**PROBLEM**
Copy out the lines of the records below, and only those lines, from the one with "Abre formulario/index.html en" through the one with "Clínicas que agendan", exactly as they appear.

[RECORDED DATA — start]

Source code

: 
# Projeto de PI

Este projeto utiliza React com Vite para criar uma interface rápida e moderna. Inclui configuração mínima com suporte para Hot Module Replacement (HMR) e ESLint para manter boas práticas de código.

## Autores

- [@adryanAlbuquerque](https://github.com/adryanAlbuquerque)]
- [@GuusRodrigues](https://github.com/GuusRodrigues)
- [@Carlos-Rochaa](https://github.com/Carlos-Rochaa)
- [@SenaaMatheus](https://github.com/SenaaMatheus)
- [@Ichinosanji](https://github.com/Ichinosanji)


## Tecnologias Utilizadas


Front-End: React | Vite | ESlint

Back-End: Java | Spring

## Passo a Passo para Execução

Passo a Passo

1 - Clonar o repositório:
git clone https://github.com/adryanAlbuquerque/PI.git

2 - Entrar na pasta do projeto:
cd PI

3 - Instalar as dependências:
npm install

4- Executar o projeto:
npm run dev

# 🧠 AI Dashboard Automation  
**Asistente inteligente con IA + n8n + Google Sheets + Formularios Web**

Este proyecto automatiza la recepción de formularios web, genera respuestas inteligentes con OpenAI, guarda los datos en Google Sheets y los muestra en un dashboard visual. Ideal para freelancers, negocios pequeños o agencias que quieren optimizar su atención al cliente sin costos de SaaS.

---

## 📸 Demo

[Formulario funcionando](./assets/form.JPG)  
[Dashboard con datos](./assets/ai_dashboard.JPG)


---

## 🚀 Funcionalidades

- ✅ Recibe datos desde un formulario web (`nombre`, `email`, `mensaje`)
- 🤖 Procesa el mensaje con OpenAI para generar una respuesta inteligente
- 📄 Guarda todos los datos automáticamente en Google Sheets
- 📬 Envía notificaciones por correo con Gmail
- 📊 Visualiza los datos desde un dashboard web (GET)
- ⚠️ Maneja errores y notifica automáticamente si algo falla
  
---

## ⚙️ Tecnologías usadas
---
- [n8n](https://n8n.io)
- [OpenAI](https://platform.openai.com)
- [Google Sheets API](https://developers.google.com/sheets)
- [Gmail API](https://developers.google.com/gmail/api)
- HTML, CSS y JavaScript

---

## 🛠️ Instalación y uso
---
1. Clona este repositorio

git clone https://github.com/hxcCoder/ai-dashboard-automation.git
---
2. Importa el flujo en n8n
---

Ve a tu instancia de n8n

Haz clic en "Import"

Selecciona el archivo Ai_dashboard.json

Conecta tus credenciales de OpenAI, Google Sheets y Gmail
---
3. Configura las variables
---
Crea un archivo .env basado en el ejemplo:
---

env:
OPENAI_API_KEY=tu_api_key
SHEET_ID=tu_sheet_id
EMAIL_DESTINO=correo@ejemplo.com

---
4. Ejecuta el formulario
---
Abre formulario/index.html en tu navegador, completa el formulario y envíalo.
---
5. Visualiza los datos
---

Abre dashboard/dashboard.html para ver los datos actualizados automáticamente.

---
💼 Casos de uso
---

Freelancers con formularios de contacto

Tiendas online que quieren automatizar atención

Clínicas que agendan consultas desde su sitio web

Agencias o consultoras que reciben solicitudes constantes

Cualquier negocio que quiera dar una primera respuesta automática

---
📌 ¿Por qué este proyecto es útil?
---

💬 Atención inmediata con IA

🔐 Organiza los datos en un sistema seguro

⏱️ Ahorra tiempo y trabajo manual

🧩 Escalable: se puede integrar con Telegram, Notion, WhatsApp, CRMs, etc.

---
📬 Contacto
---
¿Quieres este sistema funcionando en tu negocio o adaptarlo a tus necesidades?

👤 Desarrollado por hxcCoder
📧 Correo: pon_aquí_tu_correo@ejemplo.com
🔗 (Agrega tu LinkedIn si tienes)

[RECORDED DATA — finish]

**ANSWER FOR THIS EXERCISE**
Abre formulario/index.html en tu navegador, completa el formulario y envíalo.
---
5. Visualiza los datos
---

Abre dashboard/dashboard.html para ver los datos actualizados automáticamente.

---
💼 Casos de uso
---

Freelancers con formularios de contacto

Tiendas online que quieren automatizar atención

Clínicas que agendan consultas desde su sitio web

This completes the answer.